━━━━━ DATA FOR THIS TASK ━━━━━
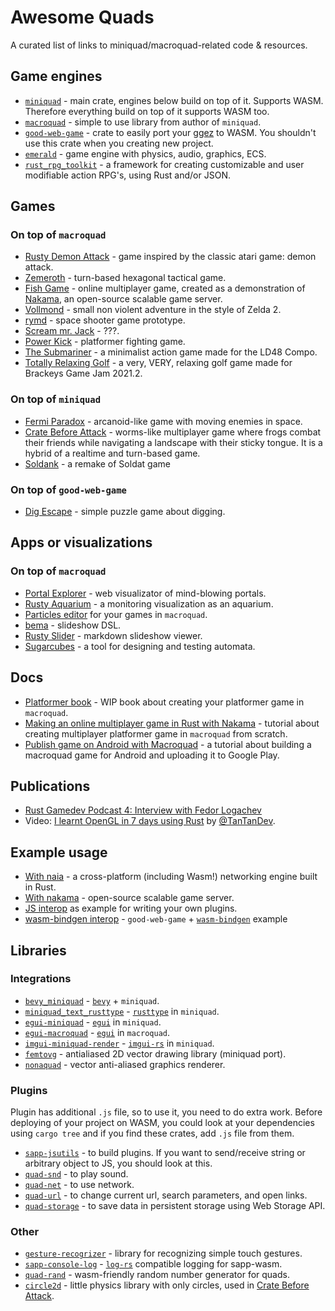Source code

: # Awesome Quads

A curated list of links to miniquad/macroquad-related code & resources.

## Game engines

- [`miniquad`](https://github.com/not-fl3/miniquad) - main crate, engines below build on top of it. Supports WASM. Therefore everything build on top of it supports WASM too.
- [`macroquad`](https://github.com/not-fl3/macroquad) - simple to use library from author of `miniquad`.
- [`good-web-game`](https://github.com/not-fl3/good-web-game) - crate to easily port your [ggez](https://github.com/ggez/ggez) to WASM. You shouldn't use this crate when you creating new project.
- [`emerald`](https://github.com/Bombfuse/emerald) - game engine with physics, audio, graphics, ECS.
- [`rust_rpg_toolkit`](https://github.com/olefasting/rust_rpg_toolkit) - a framework for creating customizable and user modifiable action RPG's, using Rust and/or JSON.

## Games

### On top of `macroquad`

- [Rusty Demon Attack](https://github.com/TanTanDev/rusty_demon_attack) - game inspired by the classic atari game: demon attack.
- [Zemeroth](https://github.com/ozkriff/zemeroth) - turn-based hexagonal tactical game.
- [Fish Game](https://github.com/heroiclabs/fishgame-macroquad) - online multiplayer game, created as a demonstration of [Nakama](https://heroiclabs.com/), an open-source scalable game server.
- [Vollmond](https://puppetmaster.itch.io/vollmond) - small non violent adventure in the style of Zelda 2.
- [rymd](https://profan.itch.io/rymd) - space shooter game prototype.
- [Scream mr. Jack](https://kakoeimon.itch.io/scream-mr-jack) - ???.
- [Power Kick](https://kakoeimon.itch.io/power-kick) - platformer fighting game.
- [The Submariner](https://kettlecorn.itch.io/submariner) - a minimalist action game made for the LD48 Compo.
- [Totally Relaxing Golf](https://r3s.itch.io/totally-relaxing-golf) - a very, VERY, relaxing golf game made for Brackeys Game Jam 2021.2.

### On top of `miniquad`

- [Fermi Paradox](https://github.com/tversteeg/ld46) - arcanoid-like game with moving enemies in space.
- [Crate Before Attack](https://cratebeforeattack.com) - worms-like multiplayer game where frogs combat their friends while navigating a landscape with their sticky tongue. It is a hybrid of a realtime and turn-based game. 
- [Soldank](https://github.com/smokku/soldank) - a remake of Soldat game

### On top of `good-web-game`

- [Dig Escape](https://github.com/TanTanDev/DigEscape) - simple puzzle game about digging.
 
## Apps or visualizations

### On top of `macroquad`

- [Portal Explorer](https://github.com/optozorax/portal) - web visualizator of mind-blowing portals.
- [Rusty Aquarium](https://github.com/ollej/rusty-aquarium) - a monitoring visualization as an aquarium.
- [Particles editor](https://github.com/not-fl3/particles-editor) for your games in `macroquad`.
- [bema](https://github.com/yazgoo/bema) - slideshow DSL.
- [Rusty Slider](https://github.com/ollej/rusty-slider) - markdown slideshow viewer.
- [Sugarcubes](https://github.com/henryksloan/sugarcubes) - a tool for designing and testing automata.

## Docs

- [Platformer book](https://github.com/not-fl3/platformer-book) - WIP book about creating your platformer game in `macroquad`.
- [Making an online multiplayer game in Rust with Nakama](https://heroiclabs.com/blog/tutorials/rust-fishgame/) - tutorial about creating multiplayer platformer game in `macroquad` from scratch.
- [Publish game on Android with Macroquad](https://macroquad.rs/tutorials/android) - a tutorial about building a macroquad game for Android and uploading it to Google Play.

## Publications

- [Rust Gamedev Podcast 4: Interview with Fedor Logachev](https://rustgamedev.com/episodes/interview-with-fedor-logachev)
- Video: [I learnt OpenGL in 7 days using Rust](https://youtube.com/watch?v=KEQIWqSq42k) by [@TanTanDev](https://github.com/TanTanDev/).

## Example usage

- [With naia](https://github.com/naia-rs/naia-macroquad-example) - a cross-platform (including Wasm!) networking engine built in Rust.
- [With nakama](https://github.com/heroiclabs/fishgame-macroquad) - open-source scalable game server.
- [JS interop](https://github.com/not-fl3/miniquad-js-interop-demo) as example for writing your own plugins.
- [wasm-bindgen interop](https://github.com/smokku/gwg-bindgen) - `good-web-game` + [`wasm-bindgen`](https://github.com/rustwasm/wasm-bindgen) example

## Libraries

### Integrations

- [`bevy_miniquad`](https://github.com/smokku/bevy_miniquad) - [`bevy`](https://github.com/bevyengine/bevy) + `miniquad`.
- [`miniquad_text_rusttype`](https://github.com/not-fl3/miniquad_text_rusttype) - [`rusttype`](https://github.com/redox-os/rusttype) in `miniquad`.
- [`egui-miniquad`](https://github.com/not-fl3/egui-miniquad) - [`egui`](https://github.com/emilk/egui) in `miniquad`.
- [`egui-macroquad`](https://github.com/optozorax/egui-macroquad) - [`egui`](https://github.com/emilk/egui) in `macroquad`.
- [`imgui-miniquad-render`](https://github.com/not-fl3/imgui-miniquad-render) - [`imgui-rs`](https://github.com/imgui-rs/imgui-rs) in `miniquad`.
- [`femtovg`](https://github.com/smokku/femtovg) - antialiased 2D vector drawing library (miniquad port).
- [`nonaquad`](https://github.com/nokola/nonaquad) - vector anti-aliased graphics renderer.

### Plugins

Plugin has additional `.js` file, so to use it, you need to do extra work. Before deploying of your project on WASM, you could look at your dependencies using `cargo tree` and if you find these crates, add `.js` file from them.

* [`sapp-jsutils`](https://github.com/not-fl3/sapp-jsutils/) - to build plugins. If you want to send/receive string or arbitrary object to JS, you should look at this.
* [`quad-snd`](https://github.com/not-fl3/quad-snd) - to play sound.
* [`quad-net`](https://github.com/not-fl3/quad-net) - to use network.
* [`quad-url`](https://github.com/optozorax/quad-url) - to change current url, search parameters, and open links.
* [`quad-storage`](https://github.com/optozorax/quad-storage) - to save data in persistent storage using Web Storage API.

### Other

- [`gesture-recogrizer`](https://github.com/optozorax/gesture-recognizer) - library for recognizing simple touch gestures.
- [`sapp-console-log`](https://github.com/canadaduane/sapp-console-log) - [`log-rs`](https://github.com/rust-lang/log) compatible logging for sapp-wasm.
- [`quad-rand`](https://github.com/not-fl3/quad-rand) - wasm-friendly random number generator for quads.
- [`circle2d`](https://github.com/koalefant/circle2d) - little physics library with only circles, used in [Crate Before Attack](https://cratebeforeattack.com).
━━━━━
### WHAT YOU ARE ASKED TO DO
Respond with only the number of lines above that include the string "kakoeimon".

### ANSWER FOR THIS EXERCISE
2